Aim of the exercise ::
Copy out, precisely as given, the lines from the line with "## Configuration" to the end of the entries that follow.

Stored data:
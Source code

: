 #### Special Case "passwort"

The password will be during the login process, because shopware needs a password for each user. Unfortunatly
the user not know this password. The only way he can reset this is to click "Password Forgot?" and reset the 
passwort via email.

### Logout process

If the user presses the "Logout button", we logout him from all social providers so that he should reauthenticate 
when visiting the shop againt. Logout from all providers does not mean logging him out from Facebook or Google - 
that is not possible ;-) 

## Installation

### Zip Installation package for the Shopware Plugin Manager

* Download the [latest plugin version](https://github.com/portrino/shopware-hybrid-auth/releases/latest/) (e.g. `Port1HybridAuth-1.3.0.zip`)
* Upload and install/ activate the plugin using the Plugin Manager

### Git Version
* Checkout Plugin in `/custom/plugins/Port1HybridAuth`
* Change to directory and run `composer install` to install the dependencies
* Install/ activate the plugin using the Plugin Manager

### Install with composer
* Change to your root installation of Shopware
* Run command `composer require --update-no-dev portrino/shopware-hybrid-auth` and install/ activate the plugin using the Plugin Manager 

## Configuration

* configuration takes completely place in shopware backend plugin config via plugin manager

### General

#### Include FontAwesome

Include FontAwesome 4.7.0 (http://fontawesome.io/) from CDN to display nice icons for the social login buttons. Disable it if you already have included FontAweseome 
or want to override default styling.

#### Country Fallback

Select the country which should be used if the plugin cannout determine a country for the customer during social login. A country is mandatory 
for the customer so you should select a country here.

Result of this exercise ::
## Configuration

* configuration takes completely place in shopware backend plugin config via plugin manager

### General

#### Include FontAwesome

Include FontAwesome 4.7.0 (http://fontawesome.io/) from CDN to display nice icons for the social login buttons. Disable it if you already have included FontAweseome 
or want to override default styling.

#### Country Fallback

Select the country which should be used if the plugin cannout determine a country for the customer during social login. A country is mandatory 
for the customer so you should select a country here.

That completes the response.